The wealth-management industry has been undergoing a major shift due to demographic and cultural changes that can’t be ignored.
Financial services firms enjoy an overwhelming majority of their income — 80% — from their affluent customers, which means they tend to focus on their wealth-management offerings. It wasn’t always economical for advisors to spend time attracting young investors. Now, with more choices when it comes to financial advisement and younger high-net-worth individuals, wealth-management firms find themselves competing for the very demographic they historically ignored.
Millennials are about to become the largest generation, and the rapid changes in technology during their lifetimes have dramatically raised their expectations of wealth-management providers.
Here are six mentalities of Millennial investors today, and the implications for wealth-management firms:
Personalization is key
Investors don’t want general advice that anyone can find helpful, but want to know how the advice specifically relates to their circumstances. Firms must be much more targeted in the way they market to younger customers and keep the messaging personalized throughout their experience with advisors. For wealth-management firms, marketing automation and data analytics can be the key to connecting with younger investors with a more targeted message and call to action.
People constantly seek out advice on financial wellness, and in different places online. Millennials have had access to social media since their teen years and college, and are now using these sites for more than keeping up with friends and family. Social media is being used for customer service, online shopping and even financial advice. Millennials expect to have this access to expertise at their fingertips, without having to call or email a personal advisor.
No risk, all reward
Millennials were old enough to witness the unfortunate economic crisis of 2008. They’ve seen what financial hardship looks like on a national scale, and are more cautious entering their adult lives. According to a Deloitte study, young investors don’t view risk-taking as exciting and rewarding, but as a downside of investing.
This means that firms will now have to do more than diversify portfolios to navigate these risks. This group will rely more on strategies that give downside protection and highlight capital markets.
Seeks advice from inner circles
One characteristic of the young, affluent investor we are seeing today is that they want to be in control of their finances, and feel as though they are making their own decisions. Millennial investors are looking for advice from their friends, colleagues and family.
Younger investors are thinking differently than past generations about advice from an advisor; while 62% of Boomers rely on an advisor, only 39% of Millennials do so. So, firms will have to try harder to retain their client base and keep the assets of each family while they are being passed from generation to generation.
In addition to seeking advice from their inner circles, Millennials are conducting their own research on what’s best for them financially. We know that Millennials are spending their money very differently than past generations, but they are also learning on their own what’s worth their money and what isn’t. They are less trusting of authoritative voices in the industry, and are leading their own research on matters such as finance.

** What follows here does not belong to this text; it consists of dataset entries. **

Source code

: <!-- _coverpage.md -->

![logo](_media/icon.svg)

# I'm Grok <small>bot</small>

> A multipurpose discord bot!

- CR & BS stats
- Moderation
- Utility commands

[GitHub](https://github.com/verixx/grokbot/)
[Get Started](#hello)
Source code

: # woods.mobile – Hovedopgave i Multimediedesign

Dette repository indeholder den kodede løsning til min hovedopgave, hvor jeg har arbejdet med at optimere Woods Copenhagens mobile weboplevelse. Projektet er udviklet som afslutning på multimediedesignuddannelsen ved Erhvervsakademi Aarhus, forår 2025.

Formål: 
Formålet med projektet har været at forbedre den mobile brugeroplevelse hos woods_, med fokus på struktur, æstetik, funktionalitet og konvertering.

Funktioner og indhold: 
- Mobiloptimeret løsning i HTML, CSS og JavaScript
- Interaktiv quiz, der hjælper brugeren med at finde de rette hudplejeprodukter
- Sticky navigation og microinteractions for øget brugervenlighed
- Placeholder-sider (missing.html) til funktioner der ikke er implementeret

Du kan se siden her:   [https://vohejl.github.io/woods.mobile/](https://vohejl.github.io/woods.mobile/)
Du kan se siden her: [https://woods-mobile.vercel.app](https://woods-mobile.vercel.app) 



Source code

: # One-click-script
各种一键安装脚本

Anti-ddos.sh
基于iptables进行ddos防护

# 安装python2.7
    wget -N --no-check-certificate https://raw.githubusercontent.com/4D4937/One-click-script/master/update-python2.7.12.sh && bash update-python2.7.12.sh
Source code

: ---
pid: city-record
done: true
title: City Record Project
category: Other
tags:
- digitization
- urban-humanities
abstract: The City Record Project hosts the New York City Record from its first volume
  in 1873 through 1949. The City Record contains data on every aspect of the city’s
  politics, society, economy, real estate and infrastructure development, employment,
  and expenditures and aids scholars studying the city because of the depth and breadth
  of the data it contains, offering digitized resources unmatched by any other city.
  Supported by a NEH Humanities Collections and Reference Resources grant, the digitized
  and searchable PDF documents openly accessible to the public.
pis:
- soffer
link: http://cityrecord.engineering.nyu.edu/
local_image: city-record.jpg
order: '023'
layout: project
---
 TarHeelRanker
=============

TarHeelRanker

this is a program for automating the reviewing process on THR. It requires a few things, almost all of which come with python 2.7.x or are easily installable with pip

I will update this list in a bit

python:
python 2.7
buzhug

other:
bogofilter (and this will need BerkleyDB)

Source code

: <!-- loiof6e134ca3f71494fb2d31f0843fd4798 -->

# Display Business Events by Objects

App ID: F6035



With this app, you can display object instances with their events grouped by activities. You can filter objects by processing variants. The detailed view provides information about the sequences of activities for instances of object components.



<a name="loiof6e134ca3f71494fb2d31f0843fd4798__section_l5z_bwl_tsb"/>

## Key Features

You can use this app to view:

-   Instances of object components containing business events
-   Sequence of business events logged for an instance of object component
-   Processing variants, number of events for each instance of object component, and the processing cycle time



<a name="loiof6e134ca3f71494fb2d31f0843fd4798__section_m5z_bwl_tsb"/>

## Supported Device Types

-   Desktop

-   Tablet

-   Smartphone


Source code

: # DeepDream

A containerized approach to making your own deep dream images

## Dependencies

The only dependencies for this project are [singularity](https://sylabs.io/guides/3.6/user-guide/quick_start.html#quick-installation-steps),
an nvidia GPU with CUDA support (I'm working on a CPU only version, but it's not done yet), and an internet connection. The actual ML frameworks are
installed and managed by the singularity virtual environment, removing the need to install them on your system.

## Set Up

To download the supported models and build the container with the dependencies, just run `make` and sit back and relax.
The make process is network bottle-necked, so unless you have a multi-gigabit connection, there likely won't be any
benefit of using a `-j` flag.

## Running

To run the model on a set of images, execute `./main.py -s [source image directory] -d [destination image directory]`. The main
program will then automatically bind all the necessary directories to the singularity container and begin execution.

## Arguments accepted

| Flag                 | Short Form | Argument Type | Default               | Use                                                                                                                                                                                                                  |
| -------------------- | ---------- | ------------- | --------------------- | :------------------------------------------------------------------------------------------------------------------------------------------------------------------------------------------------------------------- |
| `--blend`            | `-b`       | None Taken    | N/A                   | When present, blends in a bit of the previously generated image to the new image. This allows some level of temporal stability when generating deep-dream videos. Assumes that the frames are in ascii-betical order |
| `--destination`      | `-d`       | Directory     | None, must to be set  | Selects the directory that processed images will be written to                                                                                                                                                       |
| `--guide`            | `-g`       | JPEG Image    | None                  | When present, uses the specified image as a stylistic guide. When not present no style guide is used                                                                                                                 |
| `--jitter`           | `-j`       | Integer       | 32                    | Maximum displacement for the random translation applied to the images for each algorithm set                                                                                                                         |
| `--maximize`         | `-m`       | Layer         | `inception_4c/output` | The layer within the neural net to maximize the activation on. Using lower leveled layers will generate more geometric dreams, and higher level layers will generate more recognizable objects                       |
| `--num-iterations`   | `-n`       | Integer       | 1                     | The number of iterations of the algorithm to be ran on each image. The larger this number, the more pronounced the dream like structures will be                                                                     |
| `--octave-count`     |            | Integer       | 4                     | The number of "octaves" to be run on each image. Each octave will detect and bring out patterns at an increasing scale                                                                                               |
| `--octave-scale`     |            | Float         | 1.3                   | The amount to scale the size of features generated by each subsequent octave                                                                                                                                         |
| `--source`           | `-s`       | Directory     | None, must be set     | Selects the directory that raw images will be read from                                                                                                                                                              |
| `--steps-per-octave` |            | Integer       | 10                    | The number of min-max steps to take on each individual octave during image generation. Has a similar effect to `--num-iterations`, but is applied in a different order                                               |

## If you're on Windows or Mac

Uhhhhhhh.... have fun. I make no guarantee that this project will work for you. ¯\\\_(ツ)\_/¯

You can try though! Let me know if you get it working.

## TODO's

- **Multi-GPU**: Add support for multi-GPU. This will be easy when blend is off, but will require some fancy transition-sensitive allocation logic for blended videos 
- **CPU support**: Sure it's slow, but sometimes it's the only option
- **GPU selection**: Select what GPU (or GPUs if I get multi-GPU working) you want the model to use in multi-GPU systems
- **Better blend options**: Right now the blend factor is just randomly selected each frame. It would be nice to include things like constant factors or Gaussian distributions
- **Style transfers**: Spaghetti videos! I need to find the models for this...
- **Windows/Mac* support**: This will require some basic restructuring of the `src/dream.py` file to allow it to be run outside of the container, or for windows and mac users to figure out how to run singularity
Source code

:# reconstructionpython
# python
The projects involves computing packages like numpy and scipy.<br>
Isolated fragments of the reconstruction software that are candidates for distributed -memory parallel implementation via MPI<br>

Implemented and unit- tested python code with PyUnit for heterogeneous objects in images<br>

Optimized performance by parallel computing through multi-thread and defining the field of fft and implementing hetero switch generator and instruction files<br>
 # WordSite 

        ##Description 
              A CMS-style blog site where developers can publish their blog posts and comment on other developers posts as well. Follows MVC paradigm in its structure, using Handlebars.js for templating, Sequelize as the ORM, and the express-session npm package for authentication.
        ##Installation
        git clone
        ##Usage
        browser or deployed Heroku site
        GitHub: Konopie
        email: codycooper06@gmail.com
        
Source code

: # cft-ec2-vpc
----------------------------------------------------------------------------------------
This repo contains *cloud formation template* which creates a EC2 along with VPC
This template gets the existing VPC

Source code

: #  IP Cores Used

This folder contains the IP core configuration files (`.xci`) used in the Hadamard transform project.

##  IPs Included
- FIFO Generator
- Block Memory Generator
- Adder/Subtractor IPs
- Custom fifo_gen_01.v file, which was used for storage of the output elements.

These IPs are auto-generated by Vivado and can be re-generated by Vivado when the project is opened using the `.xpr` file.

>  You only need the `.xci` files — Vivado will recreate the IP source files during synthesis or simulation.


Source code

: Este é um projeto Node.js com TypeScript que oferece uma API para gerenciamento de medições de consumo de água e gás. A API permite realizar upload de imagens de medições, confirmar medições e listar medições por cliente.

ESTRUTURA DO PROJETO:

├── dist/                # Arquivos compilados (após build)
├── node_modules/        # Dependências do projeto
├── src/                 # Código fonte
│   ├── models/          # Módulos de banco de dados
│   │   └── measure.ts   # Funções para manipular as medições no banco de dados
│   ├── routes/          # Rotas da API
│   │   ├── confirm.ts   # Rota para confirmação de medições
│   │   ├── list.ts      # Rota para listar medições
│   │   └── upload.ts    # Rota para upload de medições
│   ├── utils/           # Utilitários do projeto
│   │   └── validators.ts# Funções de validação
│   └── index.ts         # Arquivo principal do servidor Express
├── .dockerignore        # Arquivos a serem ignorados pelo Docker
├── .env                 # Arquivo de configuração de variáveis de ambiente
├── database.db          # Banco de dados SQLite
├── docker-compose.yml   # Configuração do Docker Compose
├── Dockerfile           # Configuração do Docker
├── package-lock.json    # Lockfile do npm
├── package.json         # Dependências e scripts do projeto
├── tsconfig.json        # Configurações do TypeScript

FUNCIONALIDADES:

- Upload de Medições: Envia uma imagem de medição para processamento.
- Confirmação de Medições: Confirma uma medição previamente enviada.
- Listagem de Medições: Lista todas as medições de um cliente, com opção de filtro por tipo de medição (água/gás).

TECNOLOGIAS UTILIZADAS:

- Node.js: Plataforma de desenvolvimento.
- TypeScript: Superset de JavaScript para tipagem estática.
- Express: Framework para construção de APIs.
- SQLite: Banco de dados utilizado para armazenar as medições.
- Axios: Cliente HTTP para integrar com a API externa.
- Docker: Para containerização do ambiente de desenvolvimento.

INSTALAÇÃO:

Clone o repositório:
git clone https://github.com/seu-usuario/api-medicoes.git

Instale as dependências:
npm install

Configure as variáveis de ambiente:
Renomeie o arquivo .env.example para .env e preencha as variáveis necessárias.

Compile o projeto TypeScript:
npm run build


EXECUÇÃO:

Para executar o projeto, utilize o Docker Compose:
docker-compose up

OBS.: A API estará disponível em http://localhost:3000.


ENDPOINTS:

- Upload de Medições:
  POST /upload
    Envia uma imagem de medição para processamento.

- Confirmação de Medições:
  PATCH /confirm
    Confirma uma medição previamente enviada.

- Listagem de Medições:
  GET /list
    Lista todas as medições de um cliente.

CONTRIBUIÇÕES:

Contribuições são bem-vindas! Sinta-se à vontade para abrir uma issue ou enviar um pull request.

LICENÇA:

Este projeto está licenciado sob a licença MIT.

Since young adults are living with different financial hardships than older generations, due to the rising cost of living and education, they need to know that their lifestyle is understood. According to a study by Bank of America, Millennials are learning to be financially responsible at a faster rate than older generations ever were.
Be treated equal to older investors
You can’t treat Millennial clients like second-class citizens. Since younger investors aren’t on most financial advisors’ radar, they often don’t get the same treatment as older investors who may have more assets. But Millennials aren’t looking to be treated any differently than Baby Boomer and Gen X clients. They want access to the same information and strategies as older investors.
The financial services industry is experiencing a couple of changes simultaneously. There is currently a shortage of advisors compared to the rising number of investors looking for their services. Wealth- management firms are struggling to maintain family assets as new generations gain inheritance, and their advisors begin to retire. Also, younger investors have an entirely different outlook on how wealth-management services should be delivered, requiring firms to rethink strategies and how they use technology.
Luckily, financial service firms are putting emphasis on their wealth-management offerings, because it’ll take quite the investment to keep up with the latest trends and find talent to cater to potential clients. Millennials aren’t looking to lose control of their financial decisions, but rather to find an abundance of resources to support them.
What does this mean for you?
Product mix, channel, and message have always been critical to success. Understanding the target audience and their motivators and current mindset is necessary to connect with a prospect and turn them into a client. Financial organizations are no exception to these basic tenets, so applying these insights to marketing strategies will help to build relationships with Millennial targets.